START SOURCE DATA

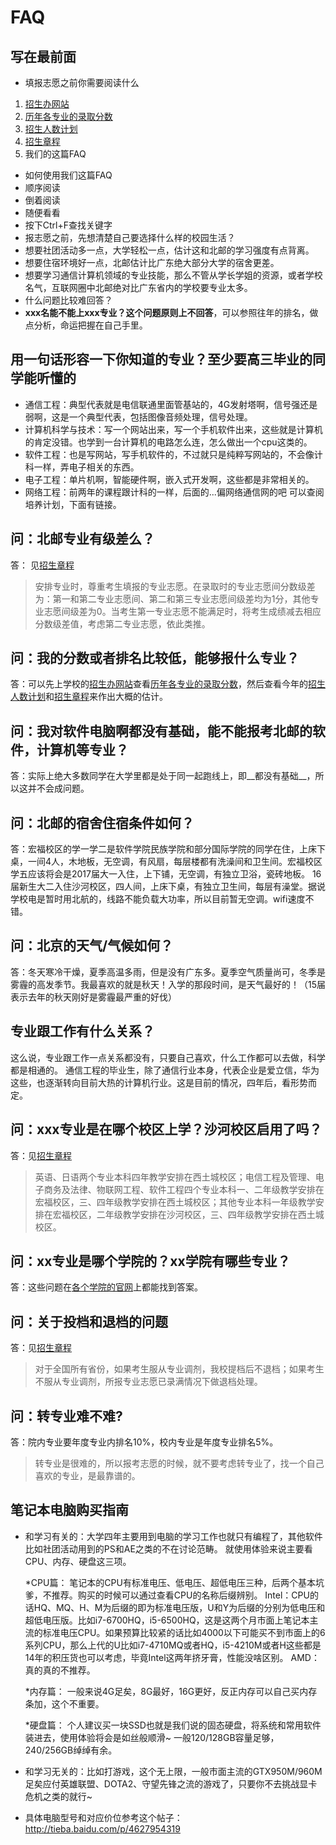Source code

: # FAQ
## 写在最前面
* 填报志愿之前你需要阅读什么
 1. [招生办网站](http://zsb.bupt.edu.cn/)
 2. [历年各专业的录取分数](http://zsb.bupt.edu.cn/list/list.php?p=5_45_1)
 3. [招生人数计划](http://zsb.bupt.edu.cn/content/content.php?p=4_5_515)
 4. [招生章程](http://zsb.bupt.edu.cn/content/content.php?p=3_3_463)
 5. 我们的这篇FAQ
* 如何使用我们这篇FAQ
 * 顺序阅读
 * 倒着阅读
 * 随便看看
 * 按下Ctrl+F查找关键字
* 报志愿之前，先想清楚自己要选择什么样的校园生活？
 *  想要社团活动多一点，大学轻松一点，估计这和北邮的学习强度有点背离。
 *  想要住宿环境好一点，北邮估计比广东绝大部分大学的宿舍更差。
 *  想要学习通信计算机领域的专业技能，那么不管从学长学姐的资源，或者学校名气，互联网圈中北邮绝对比广东省内的学校要专业太多。
*  什么问题比较难回答？
 *  __xxx名能不能上xxx专业？这个问题原则上不回答__，可以参照往年的排名，做点分析，命运把握在自己手里。
 
## 用一句话形容一下你知道的专业？至少要高三毕业的同学能听懂的
* 通信工程：典型代表就是电信联通里面管基站的，4G发射塔啊，信号强还是弱啊，这是一个典型代表，包括图像音频处理，信号处理。
* 计算机科学与技术：写一个网站出来，写一个手机软件出来，这些就是计算机的肯定没错。也学到一台计算机的电路怎么连，怎么做出一个cpu这类的。
* 软件工程：也是写网站，写手机软件的，不过就只是纯粹写网站的，不会像计科一样，弄电子相关的东西。
* 电子工程：单片机啊，智能硬件啊，嵌入式开发啊，这些都是非常相关的。
* 网络工程：前两年的课程跟计科的一样，后面的...偏网络通信网的吧 可以查阅培养计划，下面有链接。

## 问：北邮专业有级差么？
答： 见[招生章程](http://zsb.bupt.edu.cn/content/content.php?p=3_3_463)
> 安排专业时，尊重考生填报的专业志愿。在录取时的专业志愿间分数级差为：第一和第二专业志愿间、第二和第三专业志愿间级差均为1分，其他专业志愿间级差为0。当考生第一专业志愿不能满足时，将考生成绩减去相应分数级差值，考虑第二专业志愿，依此类推。

## 问：我的分数或者排名比较低，能够报什么专业？
答：可以先上学校的[招生办网站](http://zsb.bupt.edu.cn/)查看[历年各专业的录取分数](http://zsb.bupt.edu.cn/list/list.php?p=5_45_1)，然后查看今年的[招生人数计划](http://zsb.bupt.edu.cn/content/content.php?p=4_5_515)和[招生章程](http://zsb.bupt.edu.cn/content/content.php?p=3_3_463)来作出大概的估计。
## 问：我对软件电脑啊都没有基础，能不能报考北邮的软件，计算机等专业？
答：实际上绝大多数同学在大学里都是处于同一起跑线上，即__都没有基础__，所以这并不会成问题。
## 问：北邮的宿舍住宿条件如何？
答：宏福校区的学一学二是软件学院民族学院和部分国际学院的同学在住，上床下桌，一间4人，木地板，无空调，有风扇，每层楼都有洗澡间和卫生间。宏福校区学五应该将会是2017届大一入住，上下铺，无空调，有独立卫浴，瓷砖地板。
    16届新生大二入住沙河校区，四人间，上床下桌，有独立卫生间，每层有澡堂。据说学校电是暂时用北航的，线路不能负载大功率，所以目前暂无空调。wifi速度不错。
## 问：北京的天气/气候如何？
答：冬天寒冷干燥，夏季高温多雨，但是没有广东多。夏季空气质量尚可，冬季是雾霾的高发季节。我最喜欢的就是秋天！入学的那段时间，是天气最好的！（15届表示去年的秋天刚好是雾霾最严重的好伐）
## 专业跟工作有什么关系？
这么说，专业跟工作一点关系都没有，只要自己喜欢，什么工作都可以去做，科学都是相通的。
通信工程的毕业生，除了通信行业本身，代表企业是爱立信，华为这些，也逐渐转向目前大热的计算机行业。这是目前的情况，四年后，看形势而定。
## 问：xxx专业是在哪个校区上学？沙河校区启用了吗？
答：见[招生章程](http://zsb.bupt.edu.cn/content/content.php?p=3_3_463)
> 英语、日语两个专业本科四年教学安排在西土城校区；电信工程及管理、电子商务及法律、物联网工程、软件工程四个专业本科一、二年级教学安排在宏福校区，三、四年级教学安排在西土城校区；其他专业本科一年级教学安排在宏福校区，二年级教学安排在沙河校区，三、四年级教学安排在西土城校区。    

## 问：xx专业是哪个学院的？xx学院有哪些专业？
答：这些问题在[各个学院的官网](http://www.bupt.edu.cn/content/content.php?p=2_27_2300)上都能找到答案。
## 问：关于投档和退档的问题
答：见[招生章程](http://zsb.bupt.edu.cn/content/content.php?p=3_3_463)
> 对于全国所有省份，如果考生服从专业调剂，我校提档后不退档；如果考生不服从专业调剂，所报专业志愿已录满情况下做退档处理。

## 问：转专业难不难?
答：院内专业要年度专业内排名10%，校内专业是年度专业排名5%。
> 转专业是很难的，所以报考志愿的时候，就不要考虑转专业了，找一个自己喜欢的专业，是最靠谱的。

## 笔记本电脑购买指南
* 和学习有关的：大学四年主要用到电脑的学习工作也就只有编程了，其他软件比如社团活动用到的PS和AE之类的不在讨论范畴。
就使用体验来说主要看CPU、内存、硬盘这三项。

  *CPU篇：
笔记本的CPU有标准电压、低电压、超低电压三种，后两个基本坑爹，不推荐。购买的时候可以通过查看CPU的名称后缀辨别。
Intel：CPU的话HQ、MQ、H、M为后缀的即为标准电压版，U和Y为后缀的分别为低电压和超低电压版。比如i7-6700HQ，i5-6500HQ，这是这两个月市面上笔记本主流的标准电压CPU。如果预算比较紧的话比如4000以下可能买不到市面上的6系列CPU，那么上代的U比如i7-4710MQ或者HQ，i5-4210M或者H这些都是14年的积压货也可以考虑，毕竟Intel这两年挤牙膏，性能没啥区别。
AMD：真的真的不推荐。

  *内存篇：
一般来说4G足矣，8G最好，16G更好，反正内存可以自己买内存条加，这个不重要。

  *硬盘篇：
个人建议买一块SSD也就是我们说的固态硬盘，将系统和常用软件装进去，使用体验将会是如丝般顺滑~
一般120/128GB容量足够，240/256GB绰绰有余。

* 和学习无关的：比如打游戏，这个无上限，一般市面主流的GTX950M/960M足矣应付英雄联盟、DOTA2、守望先锋之流的游戏了，只要你不去挑战显卡危机之类的就行~

* 具体电脑型号和对应价位参考这个帖子：http://tieba.baidu.com/p/4627954319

END SOURCE DATA

Using the entries above, copy out all lines that contain the string "招生办网站".

 1. [招生办网站](http://zsb.bupt.edu.cn/)
答：可以先上学校的[招生办网站](http://zsb.bupt.edu.cn/)查看[历年各专业的录取分数](http://zsb.bupt.edu.cn/list/list.php?p=5_45_1)，然后查看今年的[招生人数计划](http://zsb.bupt.edu.cn/content/content.php?p=4_5_515)和[招生章程](http://zsb.bupt.edu.cn/content/content.php?p=3_3_463)来作出大概的估计。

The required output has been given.